## Work instructions
For each line of the data below that includes the string "filler", count one, and answer with the sum only.

## Data for this exercise
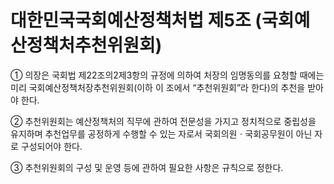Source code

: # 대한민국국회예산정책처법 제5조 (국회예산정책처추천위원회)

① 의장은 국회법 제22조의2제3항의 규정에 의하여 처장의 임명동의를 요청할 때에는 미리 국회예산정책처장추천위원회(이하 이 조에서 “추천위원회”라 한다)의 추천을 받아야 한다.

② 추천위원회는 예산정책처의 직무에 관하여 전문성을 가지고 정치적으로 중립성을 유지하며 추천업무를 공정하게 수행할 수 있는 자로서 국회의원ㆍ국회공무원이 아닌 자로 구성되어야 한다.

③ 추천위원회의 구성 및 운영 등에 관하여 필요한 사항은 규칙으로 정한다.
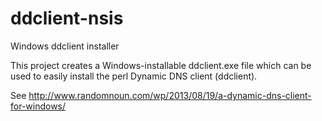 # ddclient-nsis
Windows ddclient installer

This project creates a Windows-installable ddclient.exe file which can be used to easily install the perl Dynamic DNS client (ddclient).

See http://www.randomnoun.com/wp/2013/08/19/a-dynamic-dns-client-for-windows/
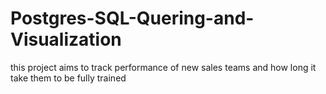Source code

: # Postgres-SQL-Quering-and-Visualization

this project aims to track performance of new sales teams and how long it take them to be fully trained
---
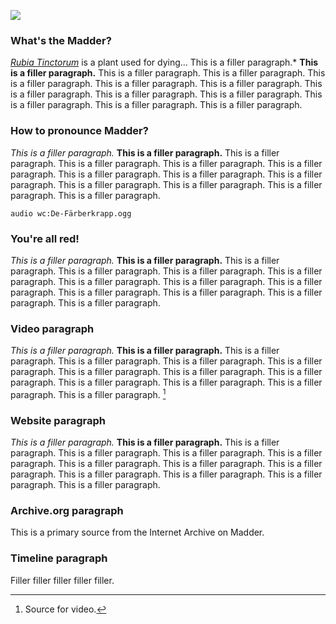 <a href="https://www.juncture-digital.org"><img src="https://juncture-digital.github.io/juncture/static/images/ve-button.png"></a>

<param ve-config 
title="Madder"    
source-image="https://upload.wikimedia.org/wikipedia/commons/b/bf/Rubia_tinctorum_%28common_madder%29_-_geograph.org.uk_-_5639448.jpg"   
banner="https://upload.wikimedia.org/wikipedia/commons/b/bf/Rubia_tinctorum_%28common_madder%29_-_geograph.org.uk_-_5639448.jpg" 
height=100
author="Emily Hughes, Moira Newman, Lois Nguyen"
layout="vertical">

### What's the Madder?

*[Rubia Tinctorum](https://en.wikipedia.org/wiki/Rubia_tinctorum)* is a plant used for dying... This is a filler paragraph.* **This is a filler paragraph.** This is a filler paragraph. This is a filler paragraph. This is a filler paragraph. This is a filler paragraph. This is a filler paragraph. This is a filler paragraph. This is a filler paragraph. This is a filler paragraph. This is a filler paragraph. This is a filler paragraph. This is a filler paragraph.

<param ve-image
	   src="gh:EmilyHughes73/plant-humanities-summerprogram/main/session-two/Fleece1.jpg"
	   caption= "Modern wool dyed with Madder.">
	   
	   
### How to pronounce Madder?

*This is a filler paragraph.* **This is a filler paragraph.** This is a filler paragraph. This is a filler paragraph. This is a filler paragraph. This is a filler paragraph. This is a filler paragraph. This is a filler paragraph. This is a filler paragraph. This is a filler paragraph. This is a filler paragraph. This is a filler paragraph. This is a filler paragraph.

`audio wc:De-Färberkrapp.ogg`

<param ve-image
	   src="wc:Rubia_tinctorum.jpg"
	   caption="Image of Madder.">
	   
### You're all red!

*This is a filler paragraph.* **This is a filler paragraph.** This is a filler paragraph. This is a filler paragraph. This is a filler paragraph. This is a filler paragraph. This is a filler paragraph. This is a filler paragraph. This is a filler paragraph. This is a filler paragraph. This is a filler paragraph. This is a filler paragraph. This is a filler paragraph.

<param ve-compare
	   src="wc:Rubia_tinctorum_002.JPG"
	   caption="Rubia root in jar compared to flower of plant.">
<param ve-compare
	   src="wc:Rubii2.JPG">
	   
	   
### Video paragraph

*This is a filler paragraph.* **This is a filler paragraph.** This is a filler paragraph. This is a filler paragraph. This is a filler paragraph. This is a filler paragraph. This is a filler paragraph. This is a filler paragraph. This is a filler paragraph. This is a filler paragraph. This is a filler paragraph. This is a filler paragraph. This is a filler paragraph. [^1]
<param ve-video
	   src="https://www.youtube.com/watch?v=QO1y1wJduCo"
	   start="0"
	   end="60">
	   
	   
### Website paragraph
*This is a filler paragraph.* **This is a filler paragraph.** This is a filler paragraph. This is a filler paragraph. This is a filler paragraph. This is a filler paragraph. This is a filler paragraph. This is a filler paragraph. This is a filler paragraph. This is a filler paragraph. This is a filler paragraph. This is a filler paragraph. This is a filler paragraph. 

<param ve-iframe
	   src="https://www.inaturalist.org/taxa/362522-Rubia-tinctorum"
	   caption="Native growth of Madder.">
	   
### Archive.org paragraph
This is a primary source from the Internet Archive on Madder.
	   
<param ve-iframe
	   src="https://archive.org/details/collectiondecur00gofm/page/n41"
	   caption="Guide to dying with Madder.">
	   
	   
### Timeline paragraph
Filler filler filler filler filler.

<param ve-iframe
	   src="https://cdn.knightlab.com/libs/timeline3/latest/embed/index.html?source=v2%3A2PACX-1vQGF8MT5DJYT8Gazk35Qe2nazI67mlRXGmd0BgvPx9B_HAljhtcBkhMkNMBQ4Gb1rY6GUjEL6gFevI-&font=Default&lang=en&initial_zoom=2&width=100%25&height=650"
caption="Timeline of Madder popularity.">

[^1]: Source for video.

## Answer box
6